Capture d’écran de la couverture de « Vogue Arabia ».

La dernière couverture du magazine Vogue, montrant une princesse saoudienne posant au volant d’une décapotable rouge, n’est pas passée inaperçue. On y voit la fille de l’ancien roi Abdallah portant gants en cuir et talons aiguilles, et vêtue d’une longue tenue blanche et d’un voile laissant apparaître une partie de sa chevelure.

Avec cette « une » de son numéro de juin, Vogue Arabia voulait célébrer les « femmes avant-gardistes en Arabie saoudite » et louer les réformes sociétales engagées par le prince héritier Mohammed Ben Salman. Riyad s’est notamment engagé en septembre 2017 à autoriser les femmes à conduire, fixant ensuite au 24 juin la levée de l’interdiction.

« Dans notre pays, certains conservateurs ont peur du changement. (…) Personnellement, je soutiens ces changements avec beaucoup d’enthousiasme », a affirmé la princesse Hayfa Bint Abdallah Al-Saoud au magazine.
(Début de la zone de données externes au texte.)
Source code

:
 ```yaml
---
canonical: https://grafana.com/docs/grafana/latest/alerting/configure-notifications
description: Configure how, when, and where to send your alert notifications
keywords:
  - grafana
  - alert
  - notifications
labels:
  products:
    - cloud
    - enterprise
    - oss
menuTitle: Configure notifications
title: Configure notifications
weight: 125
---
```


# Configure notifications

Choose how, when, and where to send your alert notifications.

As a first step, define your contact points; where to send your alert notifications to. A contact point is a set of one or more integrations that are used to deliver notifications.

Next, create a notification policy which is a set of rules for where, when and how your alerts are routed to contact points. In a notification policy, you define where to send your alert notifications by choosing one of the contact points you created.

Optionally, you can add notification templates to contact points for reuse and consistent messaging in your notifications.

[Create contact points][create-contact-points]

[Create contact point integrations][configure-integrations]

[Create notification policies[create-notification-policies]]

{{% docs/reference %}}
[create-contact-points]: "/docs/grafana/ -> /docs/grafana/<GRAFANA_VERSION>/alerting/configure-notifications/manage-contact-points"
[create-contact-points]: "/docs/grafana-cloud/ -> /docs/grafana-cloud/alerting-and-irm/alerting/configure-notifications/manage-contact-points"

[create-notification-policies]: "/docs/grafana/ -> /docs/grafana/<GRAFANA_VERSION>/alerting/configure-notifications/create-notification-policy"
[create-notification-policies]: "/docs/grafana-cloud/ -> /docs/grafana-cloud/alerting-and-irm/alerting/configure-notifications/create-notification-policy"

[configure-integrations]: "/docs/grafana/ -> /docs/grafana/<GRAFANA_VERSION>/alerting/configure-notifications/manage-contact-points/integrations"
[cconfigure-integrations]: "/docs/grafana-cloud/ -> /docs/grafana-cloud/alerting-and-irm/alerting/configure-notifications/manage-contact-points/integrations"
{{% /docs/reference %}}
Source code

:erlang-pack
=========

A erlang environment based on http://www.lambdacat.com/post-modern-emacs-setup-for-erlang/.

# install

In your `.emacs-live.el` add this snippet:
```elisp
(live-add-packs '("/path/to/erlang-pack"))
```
Colère des militants des droits des femmes

La photo a déclenché la polémique dans le royaume conservateur. Les militants des droits de la femme ont fait part de leur colère, au moins onze des leurs ayant été arrêtés en mai, en majorité des femmes connues pour avoir lutté contre l’interdiction de conduire et le système de tutelle masculine en Arabie saoudite. Au moins quatre d’entre eux ont été libérés la semaine dernière, mais le sort des autres reste incertain, selon Amnesty International.

Des médias progouvernementaux saoudiens les ont qualifiés de « traîtres », tandis que sur les réseaux sociaux, la photo de la couverture a été largement reprise en remplaçant le visage de la princesse par celui des militantes détenues.

« Après que@VogueArabia a pensé qu’il faisait sens de présenter [la princesse] sur son numéro de juin 2018 consacré aux femmes avant-gardistes d’Arabie saoudite(…), les Saoudiennes se sont servies de Twitter pour s’y opposer, et ont remplacé sa photo par celles de trois des militantes arrêtées et qualifiées de traîtresses », a tweeté la militante saoudo-américaine Nora Abdulkarim.

Selon des analystes, la récente campagne de répression contre les militants des droits de la femme reflète les limites des réformes engagées par le prince héritier, qui a récemment fait une tournée internationale visant à redorer l’image du royaume ultraconservateur.